I've been back to Tallassee many times since I left for college - I went back "home" for many weekends and breaks from school. Even when my brother and sister graduated and my parents moved (briefly) to Ohio, I still went to Tallassee every once in while for a wedding or funeral or to visit relatives who, ironically, moved there after I left. But from the summer of 1992 onward, Tuscaloosa gradually replaced Tallassee as my home, and the friendships and memories that I have from those days have largely faded over time. So what was odd about tonight?
First, in the snippet of video I watched, I saw five or six people who I knew from high school all hanging out together and having a good time. Then on the audio stream of the postgame show I heard other familiar names and voices, both in the studio and on the phone. The hosts were asking callers to answer a trivia question, and the names of coaches I remembered from years back - some still around and some who have passed on - were mentioned. And I thought about the two types of people I knew from those days. First, there were those, like me, who couldn't wait to leave town after we graduated. Maybe some thought they were bigger or wanted more than small-town life. A few probably wanted to escape memories, or who they were back there. Leaving allowed them to start over. Some appreciated the opportunity to be nurtured in a warm, close-knit community, but needed to spread their wings toward new horizons. Some were transplants to begin with, and never really felt like they fit in. Whatever the reason, many former classmates and Tallasseeans have moved on without looking back.
But there was another type of person. Many of these grew up in Tallassee - maybe their parents and grandparents did too. They enjoyed the small-town life and the close-knit community. And for whatever reason, they stayed. Some even went off to college and came back to make their life there. Tallassee will always be home to them.
I used to think this type of person - the kind who either grew up and never left or left briefly and came back - as inferior in a way. "Why would you want to live in Tallassee the rest of your life?" As I've gotten older and become a parent, I've begun to see the inherent value in a place where a kid could ride his bicycle to the library or play in someone else's field without fear; where our neighbors didn't even lock their doors when they went out; where life was slow and simple, even if it wasn't always easy.

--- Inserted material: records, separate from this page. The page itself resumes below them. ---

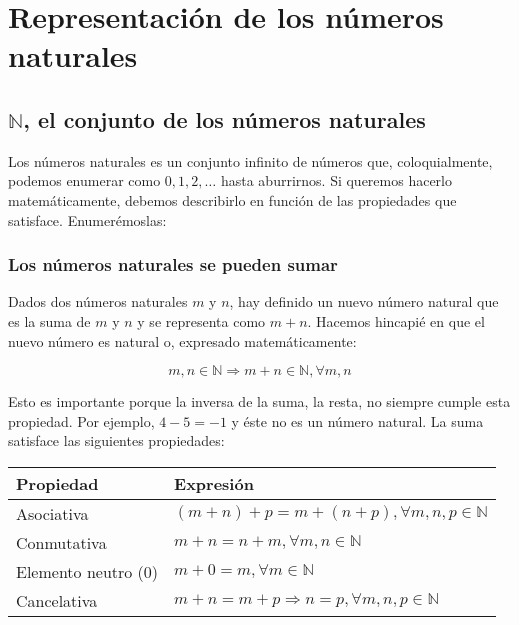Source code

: \section{Representación de los números naturales}\label{representacion-numeros-naturales}

\subsection{$\mathbb{N}$, el conjunto de los números naturales}\label{el-conjunto-de-los-numeros-naturales}

Los números naturales es un conjunto infinito de números que, coloquialmente, podemos enumerar como $0,1,2,\ldots$ hasta aburrirnos.
Si queremos hacerlo matemáticamente, debemos describirlo en función de las propiedades que satisface.
Enumerémoslas:

\subsubsection{Los números naturales se pueden sumar}

Dados dos números naturales $m$ y $n$, hay definido un nuevo número natural que es la suma de $m$ y $n$ y se representa como $m+n$.
Hacemos hincapié en que el nuevo número es natural o, expresado matemáticamente:

\[m,n \in\mathbb{N} \Rightarrow m+n \in\mathbb{N}, \forall m,n\]

Esto es importante porque la inversa de la suma, la resta, no siempre cumple esta propiedad.
Por ejemplo, $4-5=-1$ y éste no es un número natural.
La suma satisface las siguientes propiedades:

\begin{center}
\begin{tabular}{l l}
	\textbf{Propiedad}  & \textbf{Expresión}                                       \\
	\toprule
	Asociativa          & $(m+n) + p = m + (n+p), \forall m,n,p \in\mathbb{N}$     \\
	Conmutativa         & $m+n = n+m, \forall m,n \in\mathbb{N}$                   \\
	Elemento neutro (0) & $m+0 = m, \forall m \in\mathbb{N}$                       \\
	Cancelativa         & $m+n = m+p \Rightarrow n=p, \forall m,n,p \in\mathbb{N}$ \\
\end{tabular}
\end{center}

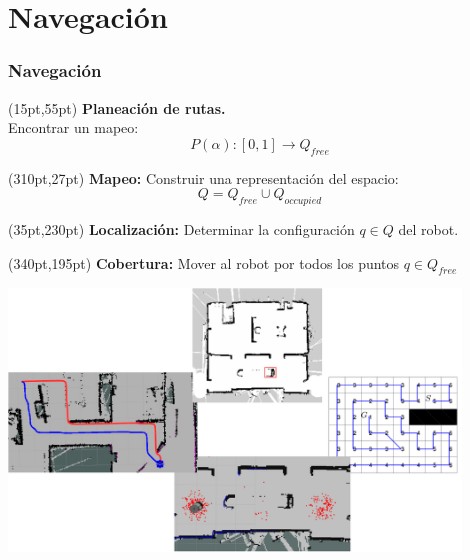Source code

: \documentclass[10pt,spanish,aspectratio=1610]{beamer}
\begin{document}
\section{Navegación}
\begin{frame}\frametitle{Navegación}
  \begin{textblock*}{0.4\textwidth}(15pt,55pt)
    \textbf{ Planeación de rutas. }\\Encontrar un mapeo: 
    \[P(\alpha): [0,1] \rightarrow Q_{free}\]
  \end{textblock*}
  \begin{textblock*}{0.35\textwidth}(310pt,27pt)
    \textbf{Mapeo: }Construir una representación del espacio:
    \[Q = Q_{free} \cup Q_{occupied}\]
  \end{textblock*}
  \begin{textblock*}{0.35\textwidth}(35pt,230pt)
    \textbf{Localización: }Determinar la configuración $q\in Q$ del robot.
  \end{textblock*}
  \begin{textblock*}{0.25\textwidth}(340pt,195pt)
    \textbf{Cobertura: }Mover al robot por todos los puntos $q\in Q_{free}$
  \end{textblock*}
  \centering  \includegraphics[width=0.9\textwidth]{Figures/MotionPlanningProblems.pdf}
\end{frame}
\end{document}
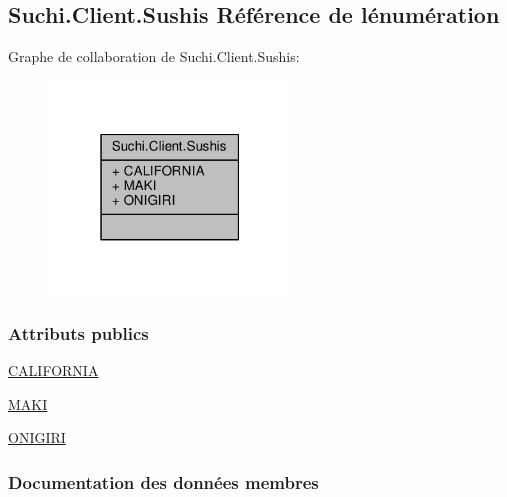 \hypertarget{enumSuchi_1_1Client_1_1Sushis}{}\subsection{Suchi.\+Client.\+Sushis Référence de l\textquotesingle{}énumération}
\label{enumSuchi_1_1Client_1_1Sushis}


Graphe de collaboration de Suchi.\+Client.\+Sushis\+:\nopagebreak
\begin{figure}[H]
\begin{center}
\leavevmode
\includegraphics[width=183pt]{enumSuchi_1_1Client_1_1Sushis__coll__graph}
\end{center}
\end{figure}
\subsubsection*{Attributs publics}
\begin{DoxyCompactItemize}
\item 
\hyperlink{enumSuchi_1_1Client_1_1Sushis_a9143ca8f57e2209fed5ef8d45b45f4ed}{C\+A\+L\+I\+F\+O\+R\+N\+I\+A}
\item 
\hyperlink{enumSuchi_1_1Client_1_1Sushis_a7f9304fc608c42b727f2da248760fbc5}{M\+A\+K\+I}
\item 
\hyperlink{enumSuchi_1_1Client_1_1Sushis_a5a4bebaf5f6bb0b133ded82613768474}{O\+N\+I\+G\+I\+R\+I}
\end{DoxyCompactItemize}


\subsubsection{Documentation des données membres}
\hypertarget{enumSuchi_1_1Client_1_1Sushis_a9143ca8f57e2209fed5ef8d45b45f4ed}{}
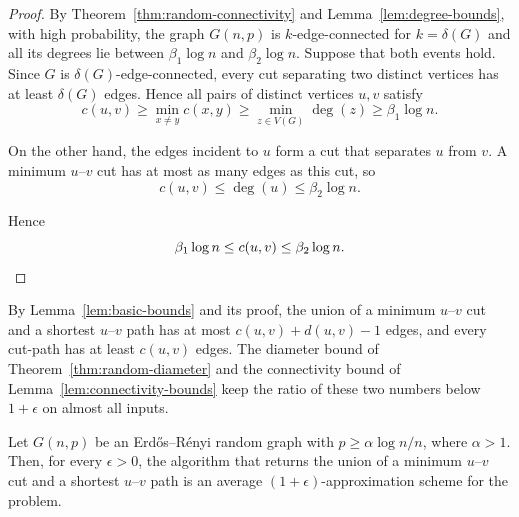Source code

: \begin{proof}
By Theorem~\ref{thm:random-connectivity} and Lemma~\ref{lem:degree-bounds}, with high probability, the graph $G(n, p)$ is $k$-edge-connected for $k = \delta(G)$ and all its degrees lie between $\beta_1 \log n$ and $\beta_2 \log n$.
Suppose that both events hold.
Since $G$ is $\delta(G)$-edge-connected, every cut separating two distinct vertices has at least $\delta(G)$ edges.
Hence all pairs of distinct vertices $u, v$ satisfy
\[
c(u, v) \geq \min_{x \neq y} c(x, y) \geq \min_{z \in V(G)} \deg(z) \geq \beta_1 \log n.
\]

On the other hand, the edges incident to $u$ form a cut that separates $u$ from $v$.
A minimum $u$--$v$ cut has at most as many edges as this cut, so
\[
c(u,v)\leq \deg(u) \leq \beta_2 \log n.
\]

Hence
\[
\beta_1 \log n \leq c(u,v) \leq \beta_2 \log n. \qedhere
\]
\end{proof}

By Lemma~\ref{lem:basic-bounds} and its proof, the union of a minimum $u$--$v$ cut and a shortest $u$--$v$ path has at most $c(u,v) + d(u,v) - 1$ edges, and every cut-path has at least $c(u,v)$ edges.
The diameter bound of Theorem~\ref{thm:random-diameter} and the connectivity bound of Lemma~\ref{lem:connectivity-bounds} keep the ratio of these two numbers below $1+\epsilon$ on almost all inputs.

\begin{theorem}
\label{thm:approximation-scheme}
Let $G(n, p)$ be an Erdős–Rényi random graph with $p \geq \alpha \log n / n$, where $\alpha > 1$.
Then, for every $\epsilon > 0$, the algorithm that returns the union of a minimum $u$--$v$ cut and a shortest $u$--$v$ path is an average $(1+\epsilon)$-approximation scheme for the \MinCutPath{} problem.
\end{theorem}

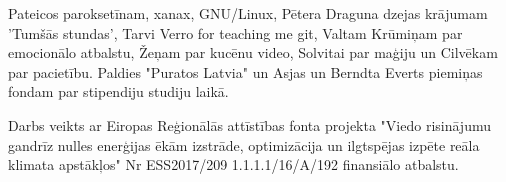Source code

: Pateicos paroksetīnam, xanax, GNU/Linux, Pētera Draguna dzejas krājumam 'Tumšās stundas', Tarvi Verro for teaching me git, Valtam Krūmiņam par emocionālo atbalstu, Žeņam par kucēnu video, Solvitai par maģiju un Cilvēkam par pacietību. Paldies "Puratos Latvia" un Asjas un Berndta Everts piemiņas fondam par stipendiju studiju laikā.

Darbs veikts ar Eiropas Reģionālās attīstības fonta projekta "Viedo risinājumu gandrīz nulles enerģijas ēkām izstrāde, optimizācija un ilgtspējas izpēte reāla klimata apstākļos" Nr ESS2017/209 1.1.1.1/16/A/192 finansiālo atbalstu.
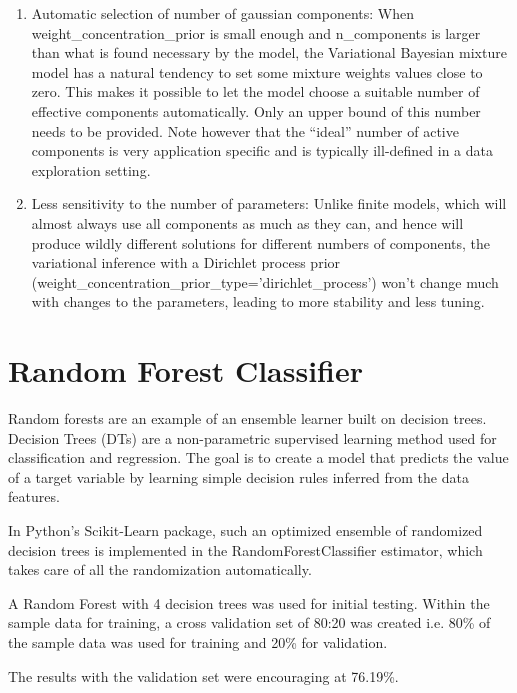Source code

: \documentclass[a4paper,twoside,12pt]{report}
\begin{document}
\begin{enumerate}
\item Automatic selection of number of gaussian components:
 	When weight\_concentration\_prior is small enough and n\_components is larger than what is found necessary by the model, the Variational Bayesian mixture model has a natural tendency to set some mixture weights values close to zero. This makes it possible to let the model choose a suitable number of effective components automatically. Only an upper bound of this number needs to be provided. Note however that the “ideal” number of active components is very application specific and is typically ill-defined in a data exploration setting.

\item Less sensitivity to the number of parameters:
 	Unlike finite models, which will almost always use all components as much as they can, and hence will produce wildly different solutions for different numbers of components, the variational inference with a Dirichlet process prior (weight\_concentration\_prior\_type='dirichlet\_process') won’t change much with changes to the parameters, leading to more stability and less tuning.

\end{enumerate}

\section{Random Forest Classifier}

Random forests are an example of an ensemble learner built on decision trees. 
Decision Trees (DTs) are a non-parametric supervised learning method used for classification and regression. The goal is to create a model that predicts the value of a target variable by learning simple decision rules inferred from the data features.

In Python's Scikit-Learn package, such an optimized ensemble of randomized decision trees is implemented in the RandomForestClassifier estimator, which takes care of all the randomization automatically. 

A Random Forest with 4 decision trees was used for initial testing.        Within the sample data for training, a cross validation set of 80:20 was created i.e. 80\% of the sample data was used for training and 20\% for validation. 

The results with the validation set were encouraging at 76.19\%.   
\end{document}

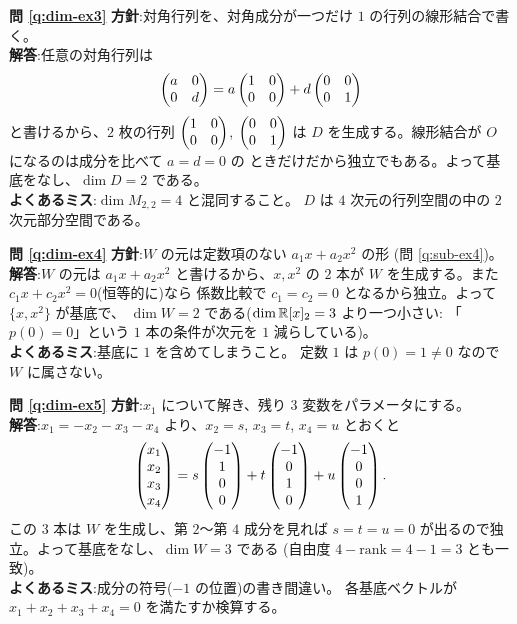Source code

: \bigskip
\noindent\textbf{問 \ref{q:dim-ex3}}\quad
\textbf{方針}:対角行列を、対角成分が一つだけ $1$ の行列の線形結合で書く。\\
\textbf{解答}:任意の対角行列は
\[
\mat{a & 0 \\ 0 & d} = a\mat{1 & 0 \\ 0 & 0} + d\mat{0 & 0 \\ 0 & 1}
\]
と書けるから、$2$ 枚の行列 $\mat{1 & 0 \\ 0 & 0}$, $\mat{0 & 0 \\ 0 & 1}$
は $D$ を生成する。線形結合が $O$ になるのは成分を比べて $a = d = 0$ の
ときだけだから独立でもある。よって基底をなし、$\dim D = 2$ である。\\
\textbf{よくあるミス}:$\dim M_{2,2} = 4$ と混同すること。
$D$ は $4$ 次元の行列空間の中の $2$ 次元部分空間である。

\bigskip
\noindent\textbf{問 \ref{q:dim-ex4}}\quad
\textbf{方針}:$W$ の元は定数項のない $a_1 x + a_2 x^2$ の形
(問 \ref{q:sub-ex4})。\\
\textbf{解答}:$W$ の元は $a_1 x + a_2 x^2$ と書けるから、$x, x^2$ の
$2$ 本が $W$ を生成する。また $c_1 x + c_2 x^2 = 0$(恒等的に)なら
係数比較で $c_1 = c_2 = 0$ となるから独立。よって $\{x, x^2\}$ が基底で、
$\dim W = 2$ である($\dim \R[x]_2 = 3$ より一つ小さい:
「$p(0) = 0$」という $1$ 本の条件が次元を $1$ 減らしている)。\\
\textbf{よくあるミス}:基底に $1$ を含めてしまうこと。
定数 $1$ は $p(0) = 1 \neq 0$ なので $W$ に属さない。

\bigskip
\noindent\textbf{問 \ref{q:dim-ex5}}\quad
\textbf{方針}:$x_1$ について解き、残り $3$ 変数をパラメータにする。\\
\textbf{解答}:$x_1 = -x_2 - x_3 - x_4$ より、$x_2 = s$, $x_3 = t$,
$x_4 = u$ とおくと
\[
\mat{x_1 \\ x_2 \\ x_3 \\ x_4}
= s\mat{-1 \\ 1 \\ 0 \\ 0} + t\mat{-1 \\ 0 \\ 1 \\ 0}
+ u\mat{-1 \\ 0 \\ 0 \\ 1}.
\]
この $3$ 本は $W$ を生成し、第 $2$〜第 $4$ 成分を見れば
$s = t = u = 0$ が出るので独立。よって基底をなし、$\dim W = 3$ である
(自由度 $4 - \mathrm{rank} = 4 - 1 = 3$ とも一致)。\\
\textbf{よくあるミス}:成分の符号($-1$ の位置)の書き間違い。
各基底ベクトルが $x_1 + x_2 + x_3 + x_4 = 0$ を満たすか検算する。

This phenomenon of course isn't limited to my hometown. Everyone has a similar story - "I couldn't wait to leave" or "I wanted to live the rest of my life there." I have never regretted leaving my former hometown. Ours was always a love-hate relationship. But for a little while tonight I did find myself wondering what might have made that group of old friends live out their lives there, and, I admit, pondered wistfully what might have been.
2 comments:
Nice post, Honey, but, had you not left Tallassee, you never would have met me.
I'm not saying I wish I had never left, Sweetheart. Just wondering about what makes some people go and some stay.